The Château de Cénevières towers over its village and the River Lot, which meanders far beneath. The castle commanded a formerly important strategic position and the river, which was once well-plied trade route. My local writing group went on an outing there last week. One member has a particular interest in the château, but I won’t say more since I don’t want to steal her thunder.
We travelled across the causse to Limogne and then down towards the Lot. It isn’t all that far from here but I had never visited the château, despite passing by on many occasions.
We had booked a guided tour with the owner, Patrick de Braquilanges. The château has been in his family since 1793. They acquired it from the Marquis de la Tour du Pin, Louis XVI’s war minister, who later ended up on the scaffold.
Patrick exuded Gallic charm. In fact, I’m surprised he didn’t kiss all our hands (well, the women’s, anyway). We also met his parents, now in their nineties. His father (96) hopped into his car and drove off, returning later with the bread for their lunch.

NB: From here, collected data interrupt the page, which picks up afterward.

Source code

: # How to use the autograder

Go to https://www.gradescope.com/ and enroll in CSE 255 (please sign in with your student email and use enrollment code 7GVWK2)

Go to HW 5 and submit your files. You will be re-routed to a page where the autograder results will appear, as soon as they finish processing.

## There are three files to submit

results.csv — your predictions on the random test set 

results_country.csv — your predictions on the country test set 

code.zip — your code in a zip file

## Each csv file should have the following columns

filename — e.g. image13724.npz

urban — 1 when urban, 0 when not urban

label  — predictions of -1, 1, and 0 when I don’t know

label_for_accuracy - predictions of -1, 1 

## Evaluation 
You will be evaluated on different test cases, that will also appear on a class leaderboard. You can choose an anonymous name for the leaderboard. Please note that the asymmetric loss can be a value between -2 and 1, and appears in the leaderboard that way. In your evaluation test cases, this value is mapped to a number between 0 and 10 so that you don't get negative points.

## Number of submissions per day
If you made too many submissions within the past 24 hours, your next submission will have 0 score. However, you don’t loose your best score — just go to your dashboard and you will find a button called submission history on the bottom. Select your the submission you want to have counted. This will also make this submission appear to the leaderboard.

Patrick’s tour was peppered with colourful tales of life in the château. Built on a cliff and surrounded by stout walls, the castle is virtually impregnable and served as a refuge for the villagers in times of strife. Patrick told us that an enormous cistern in the basement provided the château’s water until 1964, when mains water was installed.

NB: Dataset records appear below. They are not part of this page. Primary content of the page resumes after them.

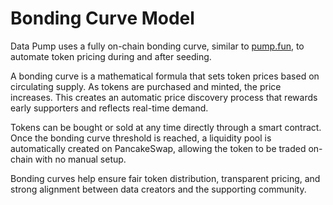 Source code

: # Bonding Curve Model

Data Pump uses a fully on-chain bonding curve, similar to [pump.fun](https://pump.fun/), to automate token pricing during and after seeding.

A bonding curve is a mathematical formula that sets token prices based on circulating supply. As tokens are purchased and minted, the price increases. This creates an automatic price discovery process that rewards early supporters and reflects real-time demand.

Tokens can be bought or sold at any time directly through a smart contract. Once the bonding curve threshold is reached, a liquidity pool is automatically created on PancakeSwap, allowing the token to be traded on-chain with no manual setup.

Bonding curves help ensure fair token distribution, transparent pricing, and strong alignment between data creators and the supporting community.
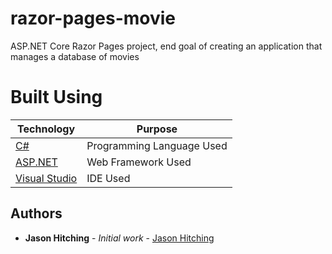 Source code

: # razor-pages-movie

ASP.NET Core Razor Pages project, end goal of creating an application that manages a database of movies
# Built Using

Technology | Purpose
------------ | -------------
[C#](https://docs.microsoft.com/en-us/dotnet/csharp/) | Programming Language Used
[ASP.NET](https://dotnet.microsoft.com/apps/aspnet) | Web Framework Used
[Visual Studio](https://visualstudio.microsoft.com/) | IDE Used

## Authors

* **Jason Hitching** - *Initial work* - [Jason Hitching](https://github.com/JasonHitching)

The earliest mention of Cénevières is in around 767, when it was besieged and taken by Pépin the Short, Charlemagne’s father. The oldest part of the château dates from the 13th century, when it was built by the La Popie family, but it was remodelled and enlarged during the Renaissance.
The castle came into the hands of the Gourdon family in 1469. The family’s most famous scion, Antoine de Gourdon, converted to Protestantism and built a Protestant temple in the château. He played an important part as a Huguenot leader during the Wars of Religion and often received Henri of Navarre, later Henri IV, at Cénevières. He was later rewarded with the governorship of Cahors when Henri took the town in 1580.
Later owners reverted to Catholicism and remained servants of the Crown. During the Revolution, the castle was saved from torching but was pillaged by revolutionaries from Cajarc in 1792, the year before it was sold to the present owners’ ancestors.
A wonderful discovery
Now for the story. Patrick showed us into an elegant and well-proportioned salon. The ceiling was covered up until he removed the plaster and made a wonderful discovery. The ceiling beams are beautifully painted and beneath them is a frieze of paintings of townscapes.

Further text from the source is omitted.